Their trial has intensified criticism of the kingdom over human rights following global outrage over journalist Jamal Khashoggi’s murder by Saudi Arabian agents in October last year.
Al-Hathloul’s brother and sister, based overseas, have alleged that Saud al-Qahtani, a top adviser to Saudi Arabian Crown Prince Mohammed bin Salman who was fired over Khashoggi’s killing, oversaw the torture.
“The top adviser of the prince was threatening to rape my sister, kill her, cut her body into pieces,” brother Walid al-Hathloul told CNN. “He’s the one who should be in court today, not my sister.”
Al-Qahtani has not appeared in public since his sacking was announced.
Some of the detained women have appealed for bail, with the judges expected to make a decision yesterday, family members said.
The trial is set to resume on Wednesday next week, they added.
There was no comment from the criminal court.
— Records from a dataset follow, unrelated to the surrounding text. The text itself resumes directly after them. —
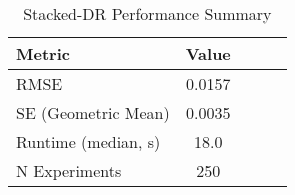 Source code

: \begin{table}[htbp]
\centering
\caption{Stacked-DR Performance Summary}
\label{tab:stacking}
\begin{tabular}{l|cccc}
\toprule
Metric & Value \\
\midrule
RMSE & 0.0157 \\
SE (Geometric Mean) & 0.0035 \\
Runtime (median, s) & 18.0 \\
N Experiments & 250 \\
\bottomrule
\end{tabular}
\end{table} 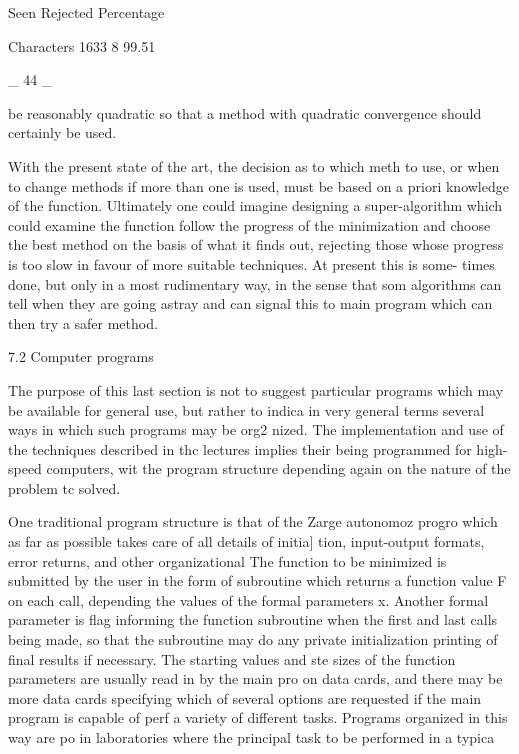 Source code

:                  Seen Rejected  Percentage
 
Characters       1633        8   99.51
 
                               _ 44 _
 
 
be reasonably quadratic so that a method with quadratic convergence
should certainly be used.
 
     With the present state of the art, the decision as to which meth
to use, or when to change methods if more than one is used, must be
based on a priori knowledge of the function.  Ultimately one could
imagine designing a super-algorithm which could examine the function
follow the progress of the minimization and choose the best method on
the basis of what it finds out, rejecting those whose progress is too
slow in favour of more suitable techniques.  At present this is some-
times done, but only in a most rudimentary way, in the sense that som
algorithms can tell when they are going astray and can signal this to
main program which can then try a safer method.
 
 
7.2  Computer programs
 
     The purpose of this last section is not to suggest particular
programs which may be available for general use, but rather to indica
in very general terms several ways in which such programs may be org2
nized.  The implementation and use of the techniques described in thc
lectures implies their being programmed for high-speed computers, wit
the program structure depending again on the nature of the problem tc
solved.
 
     One traditional program structure is that of the Zarge autonomoz
progro which as far as possible takes care of all details of initia]
tion, input-output formats, error returns, and other organizational
The function to be minimized is submitted by the user in the form of
subroutine which returns a function value F on each call, depending
the values of the formal parameters x.  Another formal parameter is
flag informing the function subroutine when the first and last calls
being made, so that the subroutine may do any private initialization
printing of final results if necessary.  The starting values and ste
sizes of the function parameters are usually read in by the main pro
on data cards, and there may be more data cards specifying which of
several options are requested if the main program is capable of perf
a variety of different tasks.  Programs organized in this way are po
in laboratories where the principal task to be performed in a typica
At the time of their arrest, officials accused the women of links to foreign intelligence agencies.
However, the charge sheets make no mention of contact with foreign spies, campaigners who have reviewed the documents said.
Some of the charges against the women fell under a section of the kingdom’s sweeping cybercrime law, which carries prison sentences of up to five years.
Loujain al-Hathloul asked the court for one month to respond to the charges, saying she was not given enough time to prepare, Walid al-Hathloul said.
He added that his family had been stopped from taking written legal documents inside her prison cell.
It was not clear how the court responded to the request.
The detained women were initially expected to appear in a court set up to handle terrorism-related cases, but the trial was shifted to the criminal court at the last minute, without any explanation.